About this exercise.
Word for word, retype each record shown below.

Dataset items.
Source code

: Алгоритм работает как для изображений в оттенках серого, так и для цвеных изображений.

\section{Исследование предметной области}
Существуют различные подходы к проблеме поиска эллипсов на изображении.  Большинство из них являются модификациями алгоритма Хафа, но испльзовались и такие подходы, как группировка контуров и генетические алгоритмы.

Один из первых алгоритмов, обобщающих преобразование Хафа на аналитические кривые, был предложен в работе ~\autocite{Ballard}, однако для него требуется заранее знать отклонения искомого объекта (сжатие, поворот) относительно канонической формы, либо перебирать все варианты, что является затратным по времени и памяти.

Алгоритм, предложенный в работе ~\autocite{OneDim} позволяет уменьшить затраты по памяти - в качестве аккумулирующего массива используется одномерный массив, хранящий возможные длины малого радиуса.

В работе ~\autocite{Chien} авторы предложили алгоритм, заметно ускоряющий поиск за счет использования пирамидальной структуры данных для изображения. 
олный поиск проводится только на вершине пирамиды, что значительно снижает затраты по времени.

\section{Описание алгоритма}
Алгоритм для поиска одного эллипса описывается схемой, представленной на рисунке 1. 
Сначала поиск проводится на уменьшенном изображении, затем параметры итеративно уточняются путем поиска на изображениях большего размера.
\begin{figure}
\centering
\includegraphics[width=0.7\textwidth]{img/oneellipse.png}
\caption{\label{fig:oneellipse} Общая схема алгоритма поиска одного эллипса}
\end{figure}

Task answer.
Source code

: Алгоритм работает как для изображений в оттенках серого, так и для цвеных изображений.

\section{Исследование предметной области}
Существуют различные подходы к проблеме поиска эллипсов на изображении.  Большинство из них являются модификациями алгоритма Хафа, но испльзовались и такие подходы, как группировка контуров и генетические алгоритмы.

Один из первых алгоритмов, обобщающих преобразование Хафа на аналитические кривые, был предложен в работе ~\autocite{Ballard}, однако для него требуется заранее знать отклонения искомого объекта (сжатие, поворот) относительно канонической формы, либо перебирать все варианты, что является затратным по времени и памяти.

Алгоритм, предложенный в работе ~\autocite{OneDim} позволяет уменьшить затраты по памяти - в качестве аккумулирующего массива используется одномерный массив, хранящий возможные длины малого радиуса.

В работе ~\autocite{Chien} авторы предложили алгоритм, заметно ускоряющий поиск за счет использования пирамидальной структуры данных для изображения. 
олный поиск проводится только на вершине пирамиды, что значительно снижает затраты по времени.

\section{Описание алгоритма}
Алгоритм для поиска одного эллипса описывается схемой, представленной на рисунке 1. 
Сначала поиск проводится на уменьшенном изображении, затем параметры итеративно уточняются путем поиска на изображениях большего размера.
\begin{figure}
\centering
\includegraphics[width=0.7\textwidth]{img/oneellipse.png}
\caption{\label{fig:oneellipse} Общая схема алгоритма поиска одного эллипса}
\end{figure}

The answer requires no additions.